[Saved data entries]

━━━

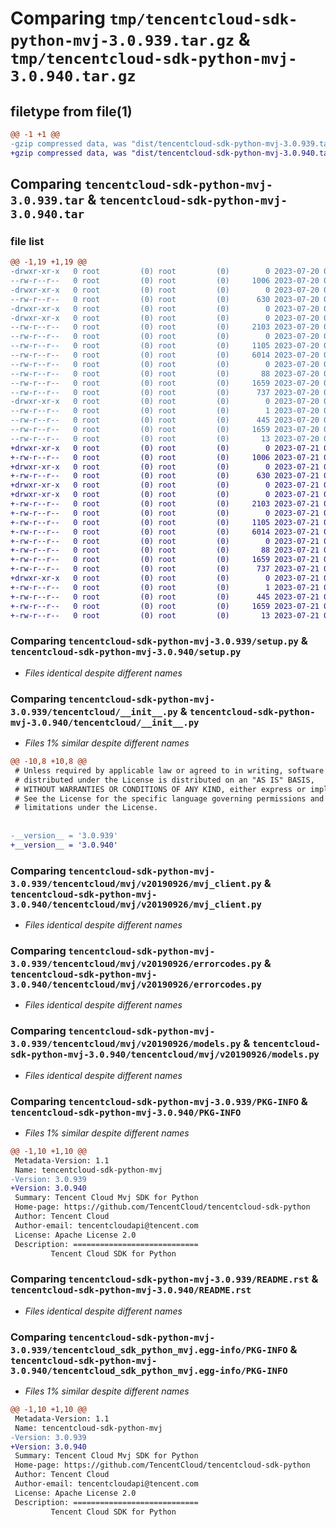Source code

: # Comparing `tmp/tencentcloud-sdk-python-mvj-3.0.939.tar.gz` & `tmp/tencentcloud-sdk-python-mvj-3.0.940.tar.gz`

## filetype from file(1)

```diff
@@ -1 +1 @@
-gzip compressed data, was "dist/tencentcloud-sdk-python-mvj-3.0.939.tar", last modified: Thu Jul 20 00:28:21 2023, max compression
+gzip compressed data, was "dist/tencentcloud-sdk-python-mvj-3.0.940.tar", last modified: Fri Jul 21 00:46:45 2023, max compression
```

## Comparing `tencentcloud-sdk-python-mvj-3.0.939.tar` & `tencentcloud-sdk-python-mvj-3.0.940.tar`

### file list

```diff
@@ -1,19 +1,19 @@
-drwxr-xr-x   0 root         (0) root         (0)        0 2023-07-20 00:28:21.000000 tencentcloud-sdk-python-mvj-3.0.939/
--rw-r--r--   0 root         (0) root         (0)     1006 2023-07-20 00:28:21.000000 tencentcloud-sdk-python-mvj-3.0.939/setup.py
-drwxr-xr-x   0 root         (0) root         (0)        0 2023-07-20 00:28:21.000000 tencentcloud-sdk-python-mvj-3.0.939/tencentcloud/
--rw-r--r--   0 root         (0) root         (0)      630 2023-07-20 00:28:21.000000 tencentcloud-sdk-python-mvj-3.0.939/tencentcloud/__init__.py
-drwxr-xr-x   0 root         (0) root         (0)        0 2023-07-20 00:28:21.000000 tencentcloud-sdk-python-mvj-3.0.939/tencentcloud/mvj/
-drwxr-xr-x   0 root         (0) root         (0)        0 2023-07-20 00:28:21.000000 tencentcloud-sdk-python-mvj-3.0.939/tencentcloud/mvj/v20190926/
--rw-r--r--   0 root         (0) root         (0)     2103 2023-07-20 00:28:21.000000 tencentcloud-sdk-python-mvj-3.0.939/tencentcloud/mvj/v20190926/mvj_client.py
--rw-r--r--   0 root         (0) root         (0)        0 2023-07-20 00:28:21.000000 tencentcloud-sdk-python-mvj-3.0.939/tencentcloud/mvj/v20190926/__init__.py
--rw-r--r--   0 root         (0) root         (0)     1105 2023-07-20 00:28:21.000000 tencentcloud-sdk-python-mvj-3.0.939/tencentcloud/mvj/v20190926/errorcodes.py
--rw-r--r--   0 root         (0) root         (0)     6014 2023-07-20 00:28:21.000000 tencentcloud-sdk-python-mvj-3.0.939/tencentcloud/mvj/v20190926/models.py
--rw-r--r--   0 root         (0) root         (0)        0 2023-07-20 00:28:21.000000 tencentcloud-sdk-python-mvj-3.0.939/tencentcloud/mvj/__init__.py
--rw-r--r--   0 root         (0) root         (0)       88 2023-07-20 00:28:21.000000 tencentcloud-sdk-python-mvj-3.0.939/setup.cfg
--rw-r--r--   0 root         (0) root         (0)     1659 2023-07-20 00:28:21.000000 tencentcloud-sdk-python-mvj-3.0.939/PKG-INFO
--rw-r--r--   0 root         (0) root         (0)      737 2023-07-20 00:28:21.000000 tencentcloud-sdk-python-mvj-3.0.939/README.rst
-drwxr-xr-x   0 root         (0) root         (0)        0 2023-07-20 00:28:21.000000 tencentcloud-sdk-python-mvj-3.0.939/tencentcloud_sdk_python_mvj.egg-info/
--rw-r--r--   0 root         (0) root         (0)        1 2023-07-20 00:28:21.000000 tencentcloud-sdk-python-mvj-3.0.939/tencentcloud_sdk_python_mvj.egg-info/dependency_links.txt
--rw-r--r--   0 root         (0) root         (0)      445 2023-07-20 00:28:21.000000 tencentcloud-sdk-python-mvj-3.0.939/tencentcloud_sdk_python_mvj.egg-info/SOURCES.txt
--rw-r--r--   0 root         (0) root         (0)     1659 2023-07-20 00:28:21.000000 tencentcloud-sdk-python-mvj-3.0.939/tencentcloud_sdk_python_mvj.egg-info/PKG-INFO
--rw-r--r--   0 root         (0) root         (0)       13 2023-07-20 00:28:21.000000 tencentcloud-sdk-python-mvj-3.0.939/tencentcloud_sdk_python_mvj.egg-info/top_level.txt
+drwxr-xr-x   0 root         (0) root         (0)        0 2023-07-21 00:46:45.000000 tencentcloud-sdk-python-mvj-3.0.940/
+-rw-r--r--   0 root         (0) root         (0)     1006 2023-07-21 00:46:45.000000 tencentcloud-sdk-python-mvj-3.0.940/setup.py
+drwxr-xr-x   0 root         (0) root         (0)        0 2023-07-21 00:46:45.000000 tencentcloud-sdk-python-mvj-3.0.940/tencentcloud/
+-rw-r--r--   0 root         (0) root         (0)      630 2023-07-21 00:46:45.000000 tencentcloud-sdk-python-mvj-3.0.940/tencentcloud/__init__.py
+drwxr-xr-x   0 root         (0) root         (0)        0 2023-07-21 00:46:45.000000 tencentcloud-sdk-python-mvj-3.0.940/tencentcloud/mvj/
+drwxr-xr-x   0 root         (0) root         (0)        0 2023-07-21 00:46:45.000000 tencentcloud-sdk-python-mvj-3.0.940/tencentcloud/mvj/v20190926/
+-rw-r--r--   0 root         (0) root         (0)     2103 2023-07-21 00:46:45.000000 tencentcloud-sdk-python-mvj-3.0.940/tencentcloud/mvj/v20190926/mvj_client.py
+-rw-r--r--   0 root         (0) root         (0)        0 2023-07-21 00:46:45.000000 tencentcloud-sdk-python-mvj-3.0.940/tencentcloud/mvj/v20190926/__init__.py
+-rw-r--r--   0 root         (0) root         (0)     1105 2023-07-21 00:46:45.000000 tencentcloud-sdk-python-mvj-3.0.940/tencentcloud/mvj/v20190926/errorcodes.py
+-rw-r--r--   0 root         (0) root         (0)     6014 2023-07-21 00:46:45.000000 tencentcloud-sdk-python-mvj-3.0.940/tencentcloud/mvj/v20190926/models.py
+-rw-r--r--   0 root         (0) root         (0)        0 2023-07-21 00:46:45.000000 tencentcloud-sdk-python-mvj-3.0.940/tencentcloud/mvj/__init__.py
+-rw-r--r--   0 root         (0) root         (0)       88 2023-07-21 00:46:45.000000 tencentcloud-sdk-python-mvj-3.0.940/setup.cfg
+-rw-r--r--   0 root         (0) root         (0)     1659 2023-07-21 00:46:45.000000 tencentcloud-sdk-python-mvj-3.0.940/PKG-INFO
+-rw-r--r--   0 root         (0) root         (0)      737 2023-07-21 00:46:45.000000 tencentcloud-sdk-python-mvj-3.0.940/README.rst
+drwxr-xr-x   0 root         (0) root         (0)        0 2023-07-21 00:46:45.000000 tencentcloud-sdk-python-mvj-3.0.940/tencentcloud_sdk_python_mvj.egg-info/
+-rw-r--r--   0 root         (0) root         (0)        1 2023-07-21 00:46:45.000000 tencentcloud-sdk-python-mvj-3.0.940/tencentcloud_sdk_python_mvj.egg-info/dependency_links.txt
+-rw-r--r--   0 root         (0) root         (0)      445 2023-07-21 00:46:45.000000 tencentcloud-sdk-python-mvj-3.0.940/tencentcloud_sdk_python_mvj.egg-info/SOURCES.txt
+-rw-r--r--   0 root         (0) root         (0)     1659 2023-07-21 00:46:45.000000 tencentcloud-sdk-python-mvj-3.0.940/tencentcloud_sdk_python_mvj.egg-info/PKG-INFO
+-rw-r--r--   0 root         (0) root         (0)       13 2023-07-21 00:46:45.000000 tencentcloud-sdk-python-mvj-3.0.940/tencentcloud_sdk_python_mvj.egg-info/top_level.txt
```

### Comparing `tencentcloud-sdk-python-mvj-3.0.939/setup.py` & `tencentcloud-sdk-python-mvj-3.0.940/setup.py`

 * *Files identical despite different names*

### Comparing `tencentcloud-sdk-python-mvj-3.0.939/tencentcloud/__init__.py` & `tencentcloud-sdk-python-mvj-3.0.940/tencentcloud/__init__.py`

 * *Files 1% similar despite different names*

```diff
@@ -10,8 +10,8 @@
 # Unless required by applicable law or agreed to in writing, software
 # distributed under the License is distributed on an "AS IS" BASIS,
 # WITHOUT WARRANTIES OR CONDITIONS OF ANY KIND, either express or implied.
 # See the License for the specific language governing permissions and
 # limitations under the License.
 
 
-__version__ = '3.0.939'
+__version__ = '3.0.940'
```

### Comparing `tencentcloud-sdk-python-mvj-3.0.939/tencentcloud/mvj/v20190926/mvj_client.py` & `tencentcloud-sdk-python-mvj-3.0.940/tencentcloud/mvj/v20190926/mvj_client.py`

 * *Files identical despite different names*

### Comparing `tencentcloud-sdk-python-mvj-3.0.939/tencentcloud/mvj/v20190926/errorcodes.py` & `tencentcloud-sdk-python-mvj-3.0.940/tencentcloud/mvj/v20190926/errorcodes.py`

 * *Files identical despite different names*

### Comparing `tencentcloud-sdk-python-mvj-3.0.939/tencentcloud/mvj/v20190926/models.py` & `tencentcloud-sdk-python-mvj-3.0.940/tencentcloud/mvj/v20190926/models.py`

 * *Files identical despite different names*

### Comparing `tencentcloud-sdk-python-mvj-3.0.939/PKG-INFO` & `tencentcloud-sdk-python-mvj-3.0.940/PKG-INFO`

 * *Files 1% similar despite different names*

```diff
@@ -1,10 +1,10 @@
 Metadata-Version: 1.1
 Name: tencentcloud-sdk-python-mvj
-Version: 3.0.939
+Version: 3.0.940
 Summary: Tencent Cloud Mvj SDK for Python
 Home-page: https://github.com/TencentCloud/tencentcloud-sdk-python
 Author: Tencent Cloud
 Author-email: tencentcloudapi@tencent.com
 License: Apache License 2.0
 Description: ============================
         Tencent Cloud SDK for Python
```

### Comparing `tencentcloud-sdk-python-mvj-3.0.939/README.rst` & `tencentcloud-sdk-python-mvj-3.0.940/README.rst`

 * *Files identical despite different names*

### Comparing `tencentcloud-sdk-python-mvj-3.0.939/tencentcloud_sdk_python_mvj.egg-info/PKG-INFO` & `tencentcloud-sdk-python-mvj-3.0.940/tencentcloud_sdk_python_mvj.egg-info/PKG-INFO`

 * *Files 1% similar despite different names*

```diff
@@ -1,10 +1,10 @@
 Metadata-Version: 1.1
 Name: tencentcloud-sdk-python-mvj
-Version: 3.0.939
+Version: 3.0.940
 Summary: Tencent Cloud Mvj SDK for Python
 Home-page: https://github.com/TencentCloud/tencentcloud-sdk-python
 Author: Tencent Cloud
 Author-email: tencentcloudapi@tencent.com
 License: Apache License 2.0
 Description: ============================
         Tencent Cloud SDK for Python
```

━━━

--- Requirement ---
Look through the data above. Find each line with the string "gzip" and copy it.

--- The answer ---
-gzip compressed data, was "dist/tencentcloud-sdk-python-mvj-3.0.939.tar", last modified: Thu Jul 20 00:28:21 2023, max compression
+gzip compressed data, was "dist/tencentcloud-sdk-python-mvj-3.0.940.tar", last modified: Fri Jul 21 00:46:45 2023, max compression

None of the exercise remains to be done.